The price of sugar surged to a five-year high in January as poor crops resulted in lower supplies, diminished stocks and volatile prices. And, although cold fronts in Brazil have kept the price of sugar rising over the past seven months, Indian supplies could bring the price down.

Sugar output in India's biggest growing region may rise by as much as 34% on the back of increased crop areas, and it is thought India may be tempted to cash in on the current high prices and raise its export limits. Global sugar production is forecast to increase by 8% in 2010/11 leading to the first rise in stock levels since 2007/8. Meanwhile, for manufacturers who buy ahead, the full impact of the price increase early this year is still to be felt.

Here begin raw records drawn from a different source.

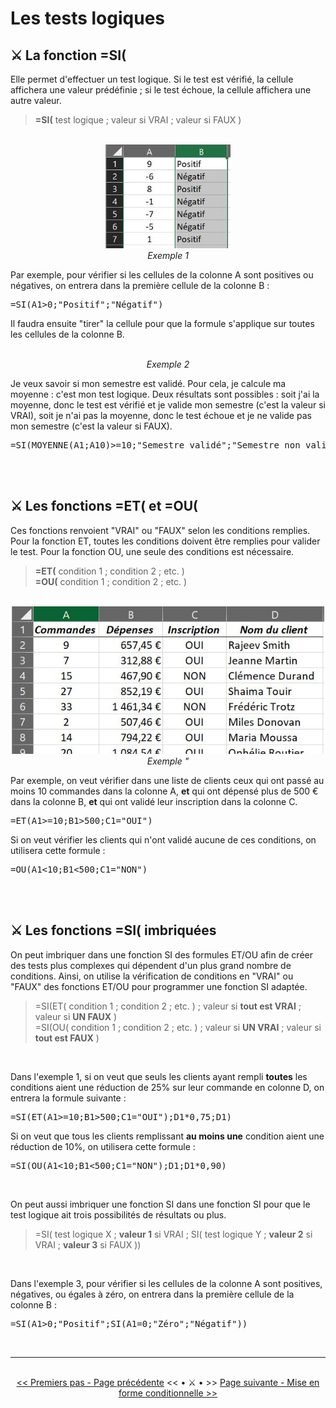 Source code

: <h1> Les tests logiques </h1>

<h2> ⚔️ La fonction =SI( </h2>

<p>Elle permet d'effectuer un test logique. Si le test est vérifié, la cellule affichera une valeur prédéfinie ; si le test échoue, la cellule affichera une autre valeur.</p>

<blockquote> <b>=SI(</b> test logique ; valeur si VRAI ; valeur si FAUX )</blockquote>

<br>

<center> <img width=200 src="images/fonction_si.JPG" alt="Exemple 1" /> </center>

<center> <i>Exemple 1</i> </center>

<p>Par exemple, pour vérifier si les cellules de la colonne A sont positives ou négatives, on entrera dans la première cellule de la colonne B : </p>
<pre>=SI(A1>0;"Positif";"Négatif")</pre>

<p>Il faudra ensuite "tirer" la cellule pour que la formule s'applique sur toutes les cellules de la colonne B.</p>

<br>
<center> <i>Exemple 2</i> </center>

<p>Je veux savoir si mon semestre est validé. Pour cela, je calcule ma moyenne : c'est mon test logique. Deux résultats sont possibles : soit j'ai la moyenne, donc le test est vérifié et je valide mon semestre (c'est la valeur si VRAI), soit je n'ai pas la moyenne, donc le test échoue et je ne valide pas mon semestre (c'est la valeur si FAUX).</p>
<pre>=SI(MOYENNE(A1;A10)>=10;"Semestre validé";"Semestre non validé")</pre>

<br>
<br>

<h2> ⚔️ Les fonctions =ET( et =OU( </h2>

<p>Ces fonctions renvoient "VRAI" ou "FAUX" selon les conditions remplies. Pour la fonction ET, toutes les conditions doivent être remplies pour valider le test. Pour la fonction OU, une seule des conditions est nécessaire.</p>

<blockquote><b>=ET(</b> condition 1 ; condition 2 ; etc. ) <br>
<b>=OU(</b> condition 1 ; condition 2 ; etc. ) </blockquote>

<br>

<center> <img width=500 src="images/fonction_etou.JPG" alt="Exemple 2" /> </center>

<center> <i>Exemple "</i> </center>

<p>Par exemple, on veut vérifier dans une liste de clients ceux qui ont passé au moins 10 commandes dans la colonne A, <b>et</b> qui ont dépensé plus de 500 € dans la colonne B, <b>et</b> qui ont validé leur inscription dans la colonne C. </p>
<pre>=ET(A1>=10;B1>500;C1="OUI") </pre>
<p>Si on veut vérifier les clients qui n'ont validé aucune de ces conditions, on utilisera cette formule : </p>
<pre>=OU(A1<10;B1<500;C1="NON")</pre>

<br>
<br>

<h2> ⚔️ Les fonctions =SI( imbriquées </h2>

<p>On peut imbriquer dans une fonction SI des formules ET/OU afin de créer des tests plus complexes qui dépendent d'un plus grand nombre de conditions. Ainsi, on utilise la vérification de conditions en "VRAI" ou "FAUX" des fonctions ET/OU pour programmer une fonction SI adaptée.</p>

<blockquote>=SI(ET( condition 1 ; condition 2 ; etc. ) ; valeur si <b>tout est VRAI</b> ; valeur si <b>UN FAUX</b> ) <br>
=SI(OU( condition 1 ; condition 2 ; etc. ) ; valeur si <b>UN VRAI</b> ; valeur si <b>tout est FAUX</b> )</blockquote>

<br>

<p>Dans l'exemple 1, si on veut que seuls les clients ayant rempli <b>toutes</b> les conditions aient une réduction de 25% sur leur commande en colonne D, on entrera la formule suivante : </p>
<pre>=SI(ET(A1>=10;B1>500;C1="OUI");D1*0,75;D1)</pre>
<p>Si on veut que tous les clients remplissant <b>au moins une</b> condition aient une réduction de 10%, on utilisera cette formule : </p>
<pre>=SI(OU(A1<10;B1<500;C1="NON");D1;D1*0,90)</pre>

<br>

<p>On peut aussi imbriquer une fonction SI dans une fonction SI pour que le test logique ait trois possibilités de résultats ou plus.</p>

<blockquote>=SI( test logique X ; <b>valeur 1</b> si VRAI ; SI( test logique Y ; <b>valeur 2</b> si VRAI ; <b>valeur 3</b> si FAUX ))</blockquote>

<br>

<p>Dans l'exemple 3, pour vérifier si les cellules de la colonne A sont positives, négatives, ou égales à zéro, on entrera dans la première cellule de la colonne B : </p>
<pre>=SI(A1>0;"Positif";SI(A1=0;"Zéro";"Négatif"))</pre>

<br/>
<hr/>
<br/>

<center> <a href="premiers-pas" target="_self" title="Premiers pas"><< Premiers pas - Page précédente</a> << • ⚔️ • >> <a href="mise-en-forme-conditionnelle" target="_self" title="Mise en forme conditionnelle">Page suivante - Mise en forme conditionnelle >></a> </center>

"It hasn't been an issue in 2010 because we take forward cover at the beginning of the year and cover our exposure. But it will put some pressure on, going into next year, because we've got to go back into the market and secure contracts for 2011," says Stephen Joseph, executive chairman of Tangerine Confectionery, the UK's biggest manufacturer of sugar confectionery.

Some manufacturers have taken steps to mitigate against the long-term rise in the cost of sugar.

"We've seen implicit price rises from some of our competitors, with pack sizes decreasing," says Joseph. Another pricing factor will be the increase in VAT, which applies to all confectionery products. "When you couple the increase in VAT with the inflation factor it's going to stick between 5% and 10% on the retail prices of confectionery at some point during the next year," he says. A degree of that will have to be covered by reducing bag sizes."

Sugar is not the only volatile commodity to have an impact on sugar confectionery costs. Joseph says glucose is even more of an issue than sugar as it is wheat-based and has been affected by poor global wheat harvests and subsequent spiralling costs.